On Sat, 21 Jan 2023 at 15:24, Roger <rogerx.oss@gmail.com> wrote:
> > On Fri, Jan 20, 2023 at 09:19:30PM -0500, Greg Wooledge wrote:
> >On Fri, Jan 20, 2023 at 08:54:47PM -0500, Roger wrote:

> Bingo!  declare -p was the magic for showing _files[0] as a the null string!

_files[0] = null string is only there because you put it there.

The assignment that you gave at the end of your 'declare' command
is what created the first element.

Demo:

$ unset _files
$ declare -a _files=""
$ declare -p _files
declare -a _files=([0]="")

If you don't want that first empty entry then don't create it.

Demo:

[david@kablamm ~]$ unset _files
[david@kablamm ~]$ declare -a _files
[david@kablamm ~]$ declare -p _files
declare -a _files

That's what the declare -p output of an empty indexed-array looks like.

> Without pasting a whole mess of code, what I'm doing is using getopts for
> parsing the dash arguments.  Then shifting for parsing the additional 
> specified
> files/folders.
>
> # remove already processed getopts parameters.
> shift $((${OPTIND}-1))
> declare _file=""
> declare -a -g _files=""

Change that line to
declare -a _files

Or, don't even declare the array.
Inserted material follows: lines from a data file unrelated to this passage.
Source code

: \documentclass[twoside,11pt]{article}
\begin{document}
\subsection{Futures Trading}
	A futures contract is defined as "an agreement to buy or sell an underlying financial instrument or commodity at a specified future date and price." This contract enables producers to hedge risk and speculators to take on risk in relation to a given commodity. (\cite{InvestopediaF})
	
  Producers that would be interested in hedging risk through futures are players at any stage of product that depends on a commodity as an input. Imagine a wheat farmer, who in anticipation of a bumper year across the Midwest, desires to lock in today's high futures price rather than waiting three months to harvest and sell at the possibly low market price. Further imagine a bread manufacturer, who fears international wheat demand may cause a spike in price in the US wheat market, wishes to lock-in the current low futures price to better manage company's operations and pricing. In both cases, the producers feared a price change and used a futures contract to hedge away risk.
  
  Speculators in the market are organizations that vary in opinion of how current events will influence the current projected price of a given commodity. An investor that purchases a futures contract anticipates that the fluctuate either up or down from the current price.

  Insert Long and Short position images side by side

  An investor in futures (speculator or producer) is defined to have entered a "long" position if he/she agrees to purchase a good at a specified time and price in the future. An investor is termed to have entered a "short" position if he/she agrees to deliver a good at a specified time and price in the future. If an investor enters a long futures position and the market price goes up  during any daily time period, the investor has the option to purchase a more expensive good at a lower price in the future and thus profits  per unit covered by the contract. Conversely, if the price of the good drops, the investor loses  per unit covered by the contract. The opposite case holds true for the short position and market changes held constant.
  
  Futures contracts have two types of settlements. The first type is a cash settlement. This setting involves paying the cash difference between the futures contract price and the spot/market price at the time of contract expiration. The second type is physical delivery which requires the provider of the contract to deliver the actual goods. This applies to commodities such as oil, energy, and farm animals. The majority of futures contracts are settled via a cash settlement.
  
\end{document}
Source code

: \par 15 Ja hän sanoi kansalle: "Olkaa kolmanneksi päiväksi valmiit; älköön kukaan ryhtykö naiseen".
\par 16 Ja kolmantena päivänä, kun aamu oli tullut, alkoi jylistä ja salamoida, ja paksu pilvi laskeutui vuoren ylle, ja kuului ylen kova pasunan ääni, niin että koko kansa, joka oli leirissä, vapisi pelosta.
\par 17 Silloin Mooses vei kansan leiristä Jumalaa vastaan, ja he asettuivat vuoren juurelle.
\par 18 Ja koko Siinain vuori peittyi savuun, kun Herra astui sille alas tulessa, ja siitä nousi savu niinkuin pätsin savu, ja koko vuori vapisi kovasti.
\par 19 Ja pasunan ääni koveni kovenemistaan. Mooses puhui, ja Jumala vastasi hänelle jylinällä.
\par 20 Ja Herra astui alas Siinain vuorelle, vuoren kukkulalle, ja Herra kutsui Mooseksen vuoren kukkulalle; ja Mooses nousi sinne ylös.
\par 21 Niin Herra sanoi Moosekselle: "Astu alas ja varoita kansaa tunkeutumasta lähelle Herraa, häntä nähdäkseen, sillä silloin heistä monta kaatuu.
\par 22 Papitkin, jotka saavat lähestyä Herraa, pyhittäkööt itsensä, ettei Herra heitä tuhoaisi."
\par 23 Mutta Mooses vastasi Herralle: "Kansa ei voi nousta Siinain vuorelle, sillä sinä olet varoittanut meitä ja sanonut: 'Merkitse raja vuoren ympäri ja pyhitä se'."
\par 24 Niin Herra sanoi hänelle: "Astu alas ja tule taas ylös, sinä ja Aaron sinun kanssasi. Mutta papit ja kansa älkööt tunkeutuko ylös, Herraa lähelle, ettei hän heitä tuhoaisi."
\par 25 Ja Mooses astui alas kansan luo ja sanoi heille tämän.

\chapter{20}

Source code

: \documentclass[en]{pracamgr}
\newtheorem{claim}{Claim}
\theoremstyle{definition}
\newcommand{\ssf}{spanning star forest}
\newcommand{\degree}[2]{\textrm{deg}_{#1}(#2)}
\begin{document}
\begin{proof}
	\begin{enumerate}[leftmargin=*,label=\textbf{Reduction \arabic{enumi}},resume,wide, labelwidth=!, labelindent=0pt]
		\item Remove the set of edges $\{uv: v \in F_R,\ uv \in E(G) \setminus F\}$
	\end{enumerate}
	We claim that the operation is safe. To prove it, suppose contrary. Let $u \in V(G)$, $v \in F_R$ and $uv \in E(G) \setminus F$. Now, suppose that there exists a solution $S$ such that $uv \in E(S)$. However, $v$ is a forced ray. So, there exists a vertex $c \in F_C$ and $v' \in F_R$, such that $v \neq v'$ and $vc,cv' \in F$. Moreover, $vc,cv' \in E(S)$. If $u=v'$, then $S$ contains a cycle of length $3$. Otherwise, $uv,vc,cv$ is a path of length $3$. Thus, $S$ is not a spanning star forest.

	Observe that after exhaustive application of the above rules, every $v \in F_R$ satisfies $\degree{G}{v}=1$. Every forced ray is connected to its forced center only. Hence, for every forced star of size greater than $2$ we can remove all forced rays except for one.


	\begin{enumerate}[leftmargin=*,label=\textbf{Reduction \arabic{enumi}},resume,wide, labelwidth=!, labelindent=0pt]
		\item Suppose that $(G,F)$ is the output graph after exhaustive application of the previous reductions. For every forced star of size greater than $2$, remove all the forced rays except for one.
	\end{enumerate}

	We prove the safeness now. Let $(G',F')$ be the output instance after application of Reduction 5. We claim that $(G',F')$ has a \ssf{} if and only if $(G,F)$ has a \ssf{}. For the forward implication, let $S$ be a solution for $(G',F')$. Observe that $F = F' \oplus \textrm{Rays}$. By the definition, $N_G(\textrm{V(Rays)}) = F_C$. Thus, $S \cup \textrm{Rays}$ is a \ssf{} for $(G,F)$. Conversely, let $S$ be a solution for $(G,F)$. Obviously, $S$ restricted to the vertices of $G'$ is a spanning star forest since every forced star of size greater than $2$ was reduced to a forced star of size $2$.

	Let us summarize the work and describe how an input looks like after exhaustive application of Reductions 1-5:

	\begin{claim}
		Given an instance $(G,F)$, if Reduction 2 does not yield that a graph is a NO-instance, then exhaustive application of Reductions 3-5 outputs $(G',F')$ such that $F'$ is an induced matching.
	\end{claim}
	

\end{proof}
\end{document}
Just initialise it:

_files=( )

> # then loop over the additional specified files
> i=1
> for _file do
>     echo "  DEBUG: var FILE ${i}: ${_file}"
>     _files[$i]="${_file}"
>     i=$((i + 1))
> done

To add elements to a _files array:

_files+=( file1 file2 )

To read elements from _files array:

for f in "${_files[@]}" ; do
    echo "${f}"
done

To increment an integer value:

>     i=$((i + 1))

(( ++i ))

etc ...